**WHAT THE EXERCISE ASKS**
Copy each line of the entries beneath that contains the word "harmonic".

══════════

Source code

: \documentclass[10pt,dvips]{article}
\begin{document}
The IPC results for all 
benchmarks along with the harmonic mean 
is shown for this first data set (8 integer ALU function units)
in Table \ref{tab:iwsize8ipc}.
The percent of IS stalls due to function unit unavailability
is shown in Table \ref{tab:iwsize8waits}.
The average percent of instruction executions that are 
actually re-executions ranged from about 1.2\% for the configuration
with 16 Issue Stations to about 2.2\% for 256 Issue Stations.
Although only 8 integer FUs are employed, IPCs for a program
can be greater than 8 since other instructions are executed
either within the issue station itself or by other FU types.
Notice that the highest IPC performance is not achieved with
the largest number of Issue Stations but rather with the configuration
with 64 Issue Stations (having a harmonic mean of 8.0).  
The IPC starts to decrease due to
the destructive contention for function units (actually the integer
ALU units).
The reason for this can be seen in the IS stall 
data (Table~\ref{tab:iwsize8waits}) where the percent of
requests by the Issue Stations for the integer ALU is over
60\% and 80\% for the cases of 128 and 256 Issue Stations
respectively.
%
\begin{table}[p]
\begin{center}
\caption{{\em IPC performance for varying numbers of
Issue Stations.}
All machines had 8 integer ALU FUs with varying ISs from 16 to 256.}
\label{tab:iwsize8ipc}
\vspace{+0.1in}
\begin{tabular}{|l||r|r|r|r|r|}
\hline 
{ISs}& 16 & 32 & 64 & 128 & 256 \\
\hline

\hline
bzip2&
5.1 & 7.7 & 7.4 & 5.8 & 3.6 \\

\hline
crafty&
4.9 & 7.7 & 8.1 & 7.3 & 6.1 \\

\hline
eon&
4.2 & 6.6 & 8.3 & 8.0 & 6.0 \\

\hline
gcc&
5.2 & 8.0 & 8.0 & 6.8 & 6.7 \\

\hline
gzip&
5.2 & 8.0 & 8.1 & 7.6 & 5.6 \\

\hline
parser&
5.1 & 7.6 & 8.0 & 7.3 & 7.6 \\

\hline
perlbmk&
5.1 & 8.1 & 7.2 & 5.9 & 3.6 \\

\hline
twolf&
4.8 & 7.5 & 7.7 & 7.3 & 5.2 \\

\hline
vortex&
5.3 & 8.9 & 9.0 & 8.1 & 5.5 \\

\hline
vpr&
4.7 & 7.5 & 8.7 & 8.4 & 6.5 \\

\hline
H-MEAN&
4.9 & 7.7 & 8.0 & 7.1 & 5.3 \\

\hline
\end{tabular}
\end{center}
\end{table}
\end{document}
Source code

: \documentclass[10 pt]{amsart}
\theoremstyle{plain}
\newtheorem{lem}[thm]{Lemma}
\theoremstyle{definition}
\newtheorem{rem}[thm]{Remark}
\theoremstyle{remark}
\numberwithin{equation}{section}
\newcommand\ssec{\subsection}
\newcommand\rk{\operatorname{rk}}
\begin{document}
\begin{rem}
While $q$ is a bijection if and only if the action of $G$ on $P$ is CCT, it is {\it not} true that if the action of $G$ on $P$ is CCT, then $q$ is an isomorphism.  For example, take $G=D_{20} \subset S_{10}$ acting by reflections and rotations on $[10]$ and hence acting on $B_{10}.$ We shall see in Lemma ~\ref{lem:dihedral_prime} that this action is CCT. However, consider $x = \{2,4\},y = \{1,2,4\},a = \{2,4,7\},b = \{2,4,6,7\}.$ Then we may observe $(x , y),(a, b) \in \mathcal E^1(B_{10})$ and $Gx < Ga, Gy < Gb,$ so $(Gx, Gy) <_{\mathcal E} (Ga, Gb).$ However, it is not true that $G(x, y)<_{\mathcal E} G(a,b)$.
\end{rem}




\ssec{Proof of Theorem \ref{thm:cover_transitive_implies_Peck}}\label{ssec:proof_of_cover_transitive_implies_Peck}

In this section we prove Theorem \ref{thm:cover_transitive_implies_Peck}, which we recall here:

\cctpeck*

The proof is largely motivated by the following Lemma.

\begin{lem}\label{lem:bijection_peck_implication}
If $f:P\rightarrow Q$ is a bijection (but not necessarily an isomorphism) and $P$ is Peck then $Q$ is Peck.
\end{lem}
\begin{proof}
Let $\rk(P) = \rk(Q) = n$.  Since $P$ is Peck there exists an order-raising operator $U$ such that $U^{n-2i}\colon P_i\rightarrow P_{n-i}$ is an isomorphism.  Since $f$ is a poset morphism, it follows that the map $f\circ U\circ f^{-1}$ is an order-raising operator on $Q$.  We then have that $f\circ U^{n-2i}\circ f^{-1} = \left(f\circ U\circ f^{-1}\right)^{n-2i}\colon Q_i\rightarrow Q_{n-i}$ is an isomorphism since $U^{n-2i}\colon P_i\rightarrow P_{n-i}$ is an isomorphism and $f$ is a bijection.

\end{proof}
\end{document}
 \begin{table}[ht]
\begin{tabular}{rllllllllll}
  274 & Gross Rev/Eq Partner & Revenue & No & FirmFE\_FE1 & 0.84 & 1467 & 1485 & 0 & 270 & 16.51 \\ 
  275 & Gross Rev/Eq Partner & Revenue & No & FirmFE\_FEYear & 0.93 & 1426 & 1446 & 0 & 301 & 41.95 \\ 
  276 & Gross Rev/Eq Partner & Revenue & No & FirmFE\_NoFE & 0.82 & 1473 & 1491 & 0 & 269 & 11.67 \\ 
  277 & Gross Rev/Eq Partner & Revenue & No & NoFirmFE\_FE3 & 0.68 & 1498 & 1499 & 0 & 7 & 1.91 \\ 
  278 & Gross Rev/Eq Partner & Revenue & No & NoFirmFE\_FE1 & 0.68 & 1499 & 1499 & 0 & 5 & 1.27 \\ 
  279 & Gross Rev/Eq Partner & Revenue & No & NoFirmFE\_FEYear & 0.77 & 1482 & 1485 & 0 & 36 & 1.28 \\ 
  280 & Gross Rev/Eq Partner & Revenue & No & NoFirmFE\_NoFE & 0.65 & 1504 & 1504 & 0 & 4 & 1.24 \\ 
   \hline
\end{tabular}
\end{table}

══════════

**FINISHED TASK**
benchmarks along with the harmonic mean 
with 64 Issue Stations (having a harmonic mean of 8.0).  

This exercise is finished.